_EXERCISE MATERIAL_.
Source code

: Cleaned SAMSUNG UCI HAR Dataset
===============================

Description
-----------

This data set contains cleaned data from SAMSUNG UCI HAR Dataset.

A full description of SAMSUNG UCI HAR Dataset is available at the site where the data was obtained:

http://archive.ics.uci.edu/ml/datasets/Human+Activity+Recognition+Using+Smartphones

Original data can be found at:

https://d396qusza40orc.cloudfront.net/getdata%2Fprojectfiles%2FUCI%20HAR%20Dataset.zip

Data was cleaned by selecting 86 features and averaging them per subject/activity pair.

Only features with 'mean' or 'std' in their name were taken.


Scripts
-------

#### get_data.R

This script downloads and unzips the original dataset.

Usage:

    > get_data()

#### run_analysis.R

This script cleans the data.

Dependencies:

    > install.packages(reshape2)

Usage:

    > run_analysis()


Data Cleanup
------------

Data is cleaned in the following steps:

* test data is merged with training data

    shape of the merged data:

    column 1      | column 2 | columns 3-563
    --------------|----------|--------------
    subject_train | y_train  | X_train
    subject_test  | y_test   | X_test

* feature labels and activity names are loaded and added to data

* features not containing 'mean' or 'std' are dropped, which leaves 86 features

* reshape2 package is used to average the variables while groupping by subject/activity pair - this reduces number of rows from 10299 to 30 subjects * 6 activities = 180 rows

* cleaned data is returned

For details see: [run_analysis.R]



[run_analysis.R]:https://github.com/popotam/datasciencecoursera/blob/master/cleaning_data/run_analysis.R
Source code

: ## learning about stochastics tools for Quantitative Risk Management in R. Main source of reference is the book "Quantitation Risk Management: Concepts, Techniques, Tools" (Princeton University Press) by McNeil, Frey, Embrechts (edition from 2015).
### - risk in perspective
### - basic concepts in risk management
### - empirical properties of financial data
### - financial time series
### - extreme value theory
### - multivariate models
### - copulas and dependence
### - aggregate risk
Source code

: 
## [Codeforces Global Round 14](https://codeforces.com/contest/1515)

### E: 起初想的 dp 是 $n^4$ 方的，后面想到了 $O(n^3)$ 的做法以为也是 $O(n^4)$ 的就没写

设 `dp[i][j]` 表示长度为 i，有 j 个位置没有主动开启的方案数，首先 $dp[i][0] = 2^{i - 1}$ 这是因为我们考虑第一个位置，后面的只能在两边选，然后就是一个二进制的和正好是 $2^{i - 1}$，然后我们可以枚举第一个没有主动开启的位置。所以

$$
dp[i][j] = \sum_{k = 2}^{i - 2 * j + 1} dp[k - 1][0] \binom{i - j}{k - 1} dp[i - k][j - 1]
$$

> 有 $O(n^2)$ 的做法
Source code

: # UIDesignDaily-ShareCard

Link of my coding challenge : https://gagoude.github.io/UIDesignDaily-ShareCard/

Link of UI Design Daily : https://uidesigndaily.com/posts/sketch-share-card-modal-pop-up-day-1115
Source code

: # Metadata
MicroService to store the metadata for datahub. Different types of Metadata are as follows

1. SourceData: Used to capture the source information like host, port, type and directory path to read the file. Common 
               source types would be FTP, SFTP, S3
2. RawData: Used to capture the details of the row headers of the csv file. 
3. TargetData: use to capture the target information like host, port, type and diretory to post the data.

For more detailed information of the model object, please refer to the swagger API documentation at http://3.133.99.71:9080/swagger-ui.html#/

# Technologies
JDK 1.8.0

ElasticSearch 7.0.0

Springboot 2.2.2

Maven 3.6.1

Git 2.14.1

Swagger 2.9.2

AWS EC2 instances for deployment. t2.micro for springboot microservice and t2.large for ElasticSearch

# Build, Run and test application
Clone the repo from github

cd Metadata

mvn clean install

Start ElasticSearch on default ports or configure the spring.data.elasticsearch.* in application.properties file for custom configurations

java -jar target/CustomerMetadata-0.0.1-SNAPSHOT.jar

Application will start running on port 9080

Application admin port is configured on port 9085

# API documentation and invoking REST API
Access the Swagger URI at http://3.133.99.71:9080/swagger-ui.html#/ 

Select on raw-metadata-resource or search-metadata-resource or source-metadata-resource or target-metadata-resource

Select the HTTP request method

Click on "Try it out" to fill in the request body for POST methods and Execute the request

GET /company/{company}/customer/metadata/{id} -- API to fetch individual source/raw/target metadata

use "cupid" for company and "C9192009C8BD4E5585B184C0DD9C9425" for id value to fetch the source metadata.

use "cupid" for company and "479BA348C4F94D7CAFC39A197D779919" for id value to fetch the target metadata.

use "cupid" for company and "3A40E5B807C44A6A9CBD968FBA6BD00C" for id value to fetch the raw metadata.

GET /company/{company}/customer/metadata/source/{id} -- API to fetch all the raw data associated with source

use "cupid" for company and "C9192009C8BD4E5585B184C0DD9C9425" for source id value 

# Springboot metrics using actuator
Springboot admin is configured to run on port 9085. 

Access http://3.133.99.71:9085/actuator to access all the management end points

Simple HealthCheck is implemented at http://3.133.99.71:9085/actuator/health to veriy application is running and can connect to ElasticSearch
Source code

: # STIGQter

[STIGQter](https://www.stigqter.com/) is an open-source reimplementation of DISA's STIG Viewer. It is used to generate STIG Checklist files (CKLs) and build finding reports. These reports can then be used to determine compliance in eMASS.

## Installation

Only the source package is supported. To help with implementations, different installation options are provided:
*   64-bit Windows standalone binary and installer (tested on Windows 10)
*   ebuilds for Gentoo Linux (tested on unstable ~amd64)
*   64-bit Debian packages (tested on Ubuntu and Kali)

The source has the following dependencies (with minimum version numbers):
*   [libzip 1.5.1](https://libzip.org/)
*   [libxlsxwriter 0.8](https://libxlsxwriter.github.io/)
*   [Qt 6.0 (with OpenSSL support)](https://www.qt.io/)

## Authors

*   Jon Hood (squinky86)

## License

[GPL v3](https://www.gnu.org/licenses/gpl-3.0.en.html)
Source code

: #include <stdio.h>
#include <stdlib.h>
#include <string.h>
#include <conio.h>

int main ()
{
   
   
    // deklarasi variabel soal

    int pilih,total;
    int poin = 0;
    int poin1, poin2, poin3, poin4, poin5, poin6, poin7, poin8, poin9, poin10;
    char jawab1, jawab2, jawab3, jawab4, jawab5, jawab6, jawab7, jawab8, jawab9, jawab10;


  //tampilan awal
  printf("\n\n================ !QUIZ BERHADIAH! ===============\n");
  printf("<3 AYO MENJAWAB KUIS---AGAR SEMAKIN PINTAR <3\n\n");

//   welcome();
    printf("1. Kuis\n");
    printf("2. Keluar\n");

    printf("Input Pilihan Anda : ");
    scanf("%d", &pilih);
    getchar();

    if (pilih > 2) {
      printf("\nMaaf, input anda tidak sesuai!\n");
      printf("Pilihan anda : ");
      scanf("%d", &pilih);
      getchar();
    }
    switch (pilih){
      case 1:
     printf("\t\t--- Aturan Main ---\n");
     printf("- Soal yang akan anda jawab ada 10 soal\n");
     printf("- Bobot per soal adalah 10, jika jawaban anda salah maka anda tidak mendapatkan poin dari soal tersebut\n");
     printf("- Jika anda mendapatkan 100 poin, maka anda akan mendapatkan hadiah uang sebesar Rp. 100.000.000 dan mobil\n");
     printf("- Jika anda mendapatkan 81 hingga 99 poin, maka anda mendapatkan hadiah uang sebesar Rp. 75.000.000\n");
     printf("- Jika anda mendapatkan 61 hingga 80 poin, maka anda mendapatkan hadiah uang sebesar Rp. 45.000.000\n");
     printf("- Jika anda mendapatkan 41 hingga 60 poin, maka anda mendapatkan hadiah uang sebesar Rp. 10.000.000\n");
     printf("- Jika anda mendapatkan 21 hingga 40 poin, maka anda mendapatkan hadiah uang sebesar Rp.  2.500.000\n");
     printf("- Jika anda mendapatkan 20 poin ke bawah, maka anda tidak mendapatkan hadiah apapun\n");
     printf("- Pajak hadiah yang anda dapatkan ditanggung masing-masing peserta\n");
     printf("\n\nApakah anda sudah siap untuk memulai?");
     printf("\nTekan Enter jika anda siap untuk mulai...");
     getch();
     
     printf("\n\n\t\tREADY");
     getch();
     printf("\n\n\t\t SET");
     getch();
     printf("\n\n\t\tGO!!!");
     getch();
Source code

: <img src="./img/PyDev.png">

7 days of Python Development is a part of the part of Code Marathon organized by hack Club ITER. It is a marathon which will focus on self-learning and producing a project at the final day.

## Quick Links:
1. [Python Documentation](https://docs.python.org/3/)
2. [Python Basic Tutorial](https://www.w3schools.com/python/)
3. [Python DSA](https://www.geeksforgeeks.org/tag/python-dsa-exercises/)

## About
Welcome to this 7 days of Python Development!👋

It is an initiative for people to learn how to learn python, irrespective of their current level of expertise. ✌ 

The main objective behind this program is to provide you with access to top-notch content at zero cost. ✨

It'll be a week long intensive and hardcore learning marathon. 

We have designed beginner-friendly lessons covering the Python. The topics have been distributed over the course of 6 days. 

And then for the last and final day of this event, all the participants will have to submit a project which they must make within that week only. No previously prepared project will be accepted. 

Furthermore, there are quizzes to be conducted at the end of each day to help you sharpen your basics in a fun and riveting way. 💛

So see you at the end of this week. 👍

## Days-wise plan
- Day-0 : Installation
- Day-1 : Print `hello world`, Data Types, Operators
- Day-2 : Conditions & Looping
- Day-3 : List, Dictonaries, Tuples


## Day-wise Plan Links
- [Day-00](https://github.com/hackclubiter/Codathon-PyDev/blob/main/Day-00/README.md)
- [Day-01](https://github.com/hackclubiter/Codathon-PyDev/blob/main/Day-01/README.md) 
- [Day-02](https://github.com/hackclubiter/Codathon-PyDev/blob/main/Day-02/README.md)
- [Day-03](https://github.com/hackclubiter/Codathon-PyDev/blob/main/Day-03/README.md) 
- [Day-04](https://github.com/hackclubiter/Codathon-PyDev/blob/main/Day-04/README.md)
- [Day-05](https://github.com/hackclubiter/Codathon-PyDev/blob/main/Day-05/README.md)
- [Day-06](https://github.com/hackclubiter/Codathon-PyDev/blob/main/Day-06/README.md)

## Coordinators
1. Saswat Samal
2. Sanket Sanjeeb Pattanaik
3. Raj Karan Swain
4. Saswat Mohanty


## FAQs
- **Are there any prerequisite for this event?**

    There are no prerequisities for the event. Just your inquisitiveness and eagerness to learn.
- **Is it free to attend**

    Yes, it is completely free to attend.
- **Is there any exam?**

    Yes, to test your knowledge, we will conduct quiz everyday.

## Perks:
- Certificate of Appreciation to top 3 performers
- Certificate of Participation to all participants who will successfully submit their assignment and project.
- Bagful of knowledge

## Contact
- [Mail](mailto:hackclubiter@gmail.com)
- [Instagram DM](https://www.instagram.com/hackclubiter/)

_YOUR INSTRUCTIONS_.
Quote the listing word for word from its first line through the line in which "#### get_data.R" appears.

_SOLUTION FOR THIS EXERCISE_.
Source code

: Cleaned SAMSUNG UCI HAR Dataset
===============================

Description
-----------

This data set contains cleaned data from SAMSUNG UCI HAR Dataset.

A full description of SAMSUNG UCI HAR Dataset is available at the site where the data was obtained:

http://archive.ics.uci.edu/ml/datasets/Human+Activity+Recognition+Using+Smartphones

Original data can be found at:

https://d396qusza40orc.cloudfront.net/getdata%2Fprojectfiles%2FUCI%20HAR%20Dataset.zip

Data was cleaned by selecting 86 features and averaging them per subject/activity pair.

Only features with 'mean' or 'std' in their name were taken.


Scripts
-------

#### get_data.R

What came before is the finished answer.